OnePlus Leaked User Email Addresses Caused By Security Flaw
OnePlus has seen a great degree of success in the global market, especially India. The smartphone manufacturer is cementing its place with various critically acclaimed devices. However, A new report uncovers a critical flaw in OnePlus’s various devices that are widely known and owned. The Chinese company has allegedly had its user’s email addresses leaked by a security flaw.
Every new device carries (by default) the ‘Shot on OnePlus’ app that has a security flaw that revealed email addresses of several hundreds of its user base. The aforementioned application provides a platform for OnePlus users to upload that can be used and seen by other customers globally. However, it was discovered that the API that enables the link between OnePlus servers and the app was allegedly leaking email addresses associated with photo submissions.
The company was made aware of the flaw in May and has since patched the mistake but more changes have yet to be made for a complete fix. This app can be accessed through the Wallpapers selection menu and asks users to log in with their email addresses to upload images.

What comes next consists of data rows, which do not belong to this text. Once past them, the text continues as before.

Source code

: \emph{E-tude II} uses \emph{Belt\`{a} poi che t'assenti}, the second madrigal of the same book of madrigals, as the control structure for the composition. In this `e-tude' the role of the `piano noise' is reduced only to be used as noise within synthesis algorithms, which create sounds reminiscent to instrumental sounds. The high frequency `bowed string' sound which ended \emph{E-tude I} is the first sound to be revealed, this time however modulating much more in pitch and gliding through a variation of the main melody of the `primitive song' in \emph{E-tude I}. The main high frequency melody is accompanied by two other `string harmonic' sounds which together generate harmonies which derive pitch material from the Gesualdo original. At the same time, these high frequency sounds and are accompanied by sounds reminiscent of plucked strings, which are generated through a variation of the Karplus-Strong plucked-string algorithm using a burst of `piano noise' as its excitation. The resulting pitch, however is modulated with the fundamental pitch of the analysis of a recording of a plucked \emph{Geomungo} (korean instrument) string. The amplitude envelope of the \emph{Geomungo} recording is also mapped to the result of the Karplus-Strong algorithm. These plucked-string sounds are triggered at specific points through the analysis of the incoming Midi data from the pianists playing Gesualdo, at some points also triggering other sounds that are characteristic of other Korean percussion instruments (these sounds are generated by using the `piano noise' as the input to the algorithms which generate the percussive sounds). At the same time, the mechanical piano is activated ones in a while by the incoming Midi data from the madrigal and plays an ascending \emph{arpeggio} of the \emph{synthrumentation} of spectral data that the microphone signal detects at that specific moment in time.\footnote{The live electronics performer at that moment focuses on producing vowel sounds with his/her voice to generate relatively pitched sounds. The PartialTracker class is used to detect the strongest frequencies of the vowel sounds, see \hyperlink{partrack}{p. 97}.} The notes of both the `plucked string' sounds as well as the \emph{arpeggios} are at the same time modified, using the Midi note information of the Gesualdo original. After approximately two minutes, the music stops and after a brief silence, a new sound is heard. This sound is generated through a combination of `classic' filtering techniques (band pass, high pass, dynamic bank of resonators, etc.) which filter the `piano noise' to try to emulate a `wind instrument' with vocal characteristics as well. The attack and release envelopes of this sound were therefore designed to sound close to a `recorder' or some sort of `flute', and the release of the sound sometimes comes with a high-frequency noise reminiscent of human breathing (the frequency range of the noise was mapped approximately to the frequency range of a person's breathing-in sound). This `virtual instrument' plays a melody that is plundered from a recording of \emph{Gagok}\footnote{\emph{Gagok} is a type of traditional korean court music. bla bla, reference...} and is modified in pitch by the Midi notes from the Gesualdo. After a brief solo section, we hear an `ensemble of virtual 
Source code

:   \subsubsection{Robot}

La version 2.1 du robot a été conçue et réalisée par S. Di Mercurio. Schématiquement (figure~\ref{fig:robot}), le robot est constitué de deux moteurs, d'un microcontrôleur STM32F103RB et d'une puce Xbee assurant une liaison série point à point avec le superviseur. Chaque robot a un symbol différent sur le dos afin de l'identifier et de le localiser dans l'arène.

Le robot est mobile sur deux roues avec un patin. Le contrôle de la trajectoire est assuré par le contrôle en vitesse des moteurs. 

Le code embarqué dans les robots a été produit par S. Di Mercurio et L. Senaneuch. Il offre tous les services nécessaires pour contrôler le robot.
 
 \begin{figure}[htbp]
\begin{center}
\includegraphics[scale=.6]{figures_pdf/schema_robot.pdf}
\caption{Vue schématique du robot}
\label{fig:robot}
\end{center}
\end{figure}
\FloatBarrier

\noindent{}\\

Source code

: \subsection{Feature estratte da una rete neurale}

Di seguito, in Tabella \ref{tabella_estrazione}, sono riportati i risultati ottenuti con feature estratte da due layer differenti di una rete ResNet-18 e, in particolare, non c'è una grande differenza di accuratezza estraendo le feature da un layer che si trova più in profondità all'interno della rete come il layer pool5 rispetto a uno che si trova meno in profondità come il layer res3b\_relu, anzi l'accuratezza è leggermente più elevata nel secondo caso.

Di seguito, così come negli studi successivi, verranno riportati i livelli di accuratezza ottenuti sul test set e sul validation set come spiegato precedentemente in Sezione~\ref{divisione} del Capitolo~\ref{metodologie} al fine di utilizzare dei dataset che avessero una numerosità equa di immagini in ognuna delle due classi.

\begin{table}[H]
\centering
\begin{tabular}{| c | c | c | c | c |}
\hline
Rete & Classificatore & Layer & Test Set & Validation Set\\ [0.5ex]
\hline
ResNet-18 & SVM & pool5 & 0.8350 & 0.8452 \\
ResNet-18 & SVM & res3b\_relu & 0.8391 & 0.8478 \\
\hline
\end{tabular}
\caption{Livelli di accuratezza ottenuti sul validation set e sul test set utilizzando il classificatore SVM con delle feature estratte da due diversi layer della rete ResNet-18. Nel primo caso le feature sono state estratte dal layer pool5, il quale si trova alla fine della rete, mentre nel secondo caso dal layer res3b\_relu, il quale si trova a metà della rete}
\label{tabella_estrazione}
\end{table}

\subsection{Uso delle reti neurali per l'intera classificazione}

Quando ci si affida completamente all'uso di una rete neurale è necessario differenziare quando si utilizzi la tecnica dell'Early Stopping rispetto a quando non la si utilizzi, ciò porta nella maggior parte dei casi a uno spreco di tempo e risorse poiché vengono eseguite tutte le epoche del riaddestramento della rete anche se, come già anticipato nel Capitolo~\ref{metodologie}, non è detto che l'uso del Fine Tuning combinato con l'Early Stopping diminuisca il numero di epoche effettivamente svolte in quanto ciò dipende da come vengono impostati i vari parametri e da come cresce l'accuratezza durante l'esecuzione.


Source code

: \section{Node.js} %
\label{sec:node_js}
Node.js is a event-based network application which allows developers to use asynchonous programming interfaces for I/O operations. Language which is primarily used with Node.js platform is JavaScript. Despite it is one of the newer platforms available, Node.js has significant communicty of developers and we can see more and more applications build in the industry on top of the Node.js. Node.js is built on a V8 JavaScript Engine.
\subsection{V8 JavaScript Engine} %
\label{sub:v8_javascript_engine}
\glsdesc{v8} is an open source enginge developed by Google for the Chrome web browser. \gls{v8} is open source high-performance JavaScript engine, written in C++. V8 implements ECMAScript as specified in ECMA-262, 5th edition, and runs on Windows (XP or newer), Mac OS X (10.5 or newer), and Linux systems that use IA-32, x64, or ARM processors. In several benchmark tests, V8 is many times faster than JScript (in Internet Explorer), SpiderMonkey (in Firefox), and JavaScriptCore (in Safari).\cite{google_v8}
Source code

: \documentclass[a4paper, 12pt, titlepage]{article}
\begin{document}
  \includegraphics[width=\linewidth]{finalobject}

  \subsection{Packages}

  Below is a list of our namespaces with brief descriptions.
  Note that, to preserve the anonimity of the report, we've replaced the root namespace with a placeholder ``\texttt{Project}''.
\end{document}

The selected pictures that get publicized on the company’s website were found to have an easily accessible API. This API required an unencrypted key to retrieve an access token that allowed anyone to view email addresses of original uploaders.
The API was hosted on the OnePlus official website and the company is not sure of how long the leak has existed. The company has started investigating the serious matter and are taking users reports received into account as well. Regardless of the fix, the API that got patched can still be bypassed, with an update for the same being worked on. OnePlus has reportedly obscured the email addresses available through the API by adding asterisks to its local parts.
No reports have yet surfaced that point at any sort of exploitation caused by the security flaw. This was not the first time the company has faced a security issue, facing criticism for storing user data without consent back in 2017 via OxygenOS. A bootloader vulnerability on the OnePlus 6 had also hit the headlines in the year 2018.
Just a couple of years ago a company named OnePlus was barely heard of apart from the odd enthusiasts. Now the smartphone manufacturer has seen widespread popularity and growth in sales, especially in India. The company had arguably started the trend of manufacturing premium-grade smartphones at relatively affordable prices. Hence, the company’s stance on security and privacy is integral for the “Never Settle” moniker.